Stored data
▽

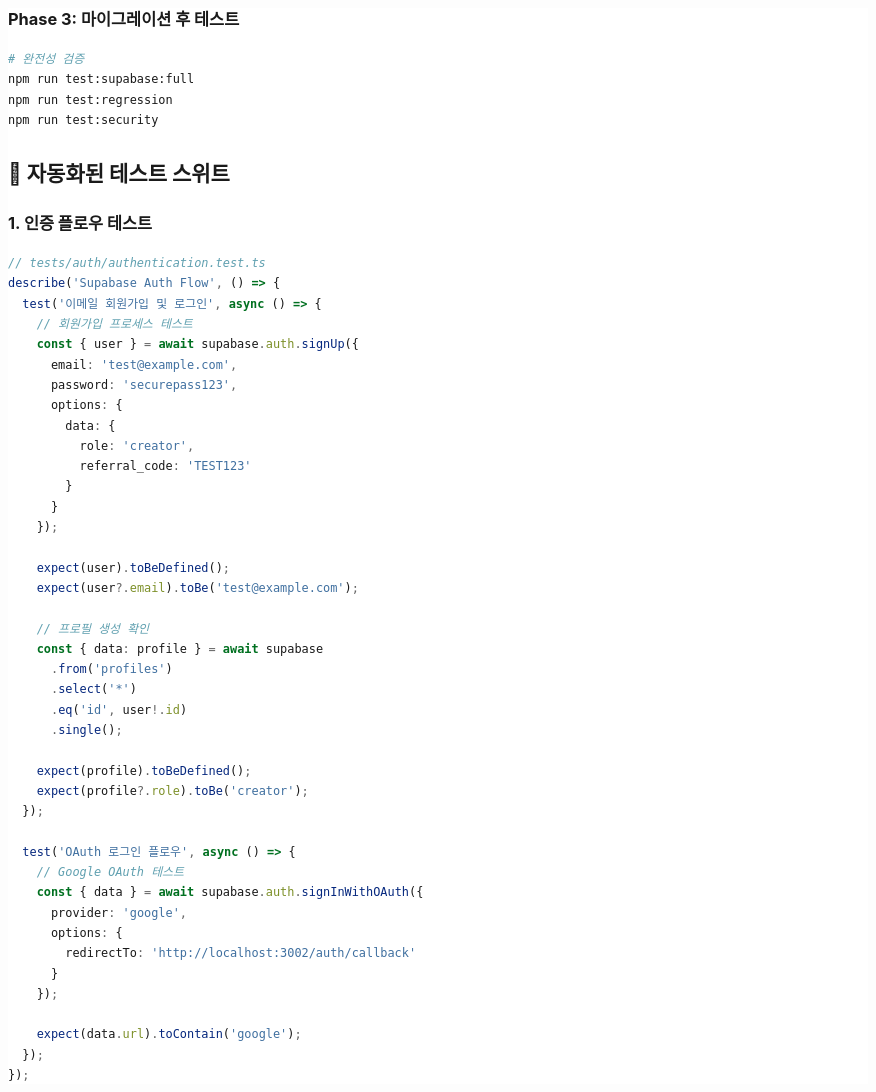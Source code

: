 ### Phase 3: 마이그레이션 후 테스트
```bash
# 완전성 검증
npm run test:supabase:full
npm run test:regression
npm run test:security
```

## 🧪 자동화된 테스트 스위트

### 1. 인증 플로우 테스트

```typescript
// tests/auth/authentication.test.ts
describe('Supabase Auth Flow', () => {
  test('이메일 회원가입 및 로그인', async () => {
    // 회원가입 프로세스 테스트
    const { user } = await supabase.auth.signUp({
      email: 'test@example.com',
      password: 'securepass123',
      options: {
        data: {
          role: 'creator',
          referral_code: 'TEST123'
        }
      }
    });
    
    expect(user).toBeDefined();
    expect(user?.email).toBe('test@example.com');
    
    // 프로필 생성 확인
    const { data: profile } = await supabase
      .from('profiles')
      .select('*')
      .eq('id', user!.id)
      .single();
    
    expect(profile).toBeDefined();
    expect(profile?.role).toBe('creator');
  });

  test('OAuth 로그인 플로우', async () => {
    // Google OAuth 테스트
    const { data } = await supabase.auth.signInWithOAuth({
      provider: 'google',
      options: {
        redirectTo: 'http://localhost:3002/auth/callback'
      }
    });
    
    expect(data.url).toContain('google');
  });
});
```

△

What the task asks | Retype every entry exactly as written. Leave the pictures out.

Completed task |
Source code

: ### Phase 3: 마이그레이션 후 테스트
```bash
# 완전성 검증
npm run test:supabase:full
npm run test:regression
npm run test:security
```

## 🧪 자동화된 테스트 스위트

### 1. 인증 플로우 테스트

```typescript
// tests/auth/authentication.test.ts
describe('Supabase Auth Flow', () => {
  test('이메일 회원가입 및 로그인', async () => {
    // 회원가입 프로세스 테스트
    const { user } = await supabase.auth.signUp({
      email: 'test@example.com',
      password: 'securepass123',
      options: {
        data: {
          role: 'creator',
          referral_code: 'TEST123'
        }
      }
    });
    
    expect(user).toBeDefined();
    expect(user?.email).toBe('test@example.com');
    
    // 프로필 생성 확인
    const { data: profile } = await supabase
      .from('profiles')
      .select('*')
      .eq('id', user!.id)
      .single();
    
    expect(profile).toBeDefined();
    expect(profile?.role).toBe('creator');
  });

  test('OAuth 로그인 플로우', async () => {
    // Google OAuth 테스트
    const { data } = await supabase.auth.signInWithOAuth({
      provider: 'google',
      options: {
        redirectTo: 'http://localhost:3002/auth/callback'
      }
    });
    
    expect(data.url).toContain('google');
  });
});
```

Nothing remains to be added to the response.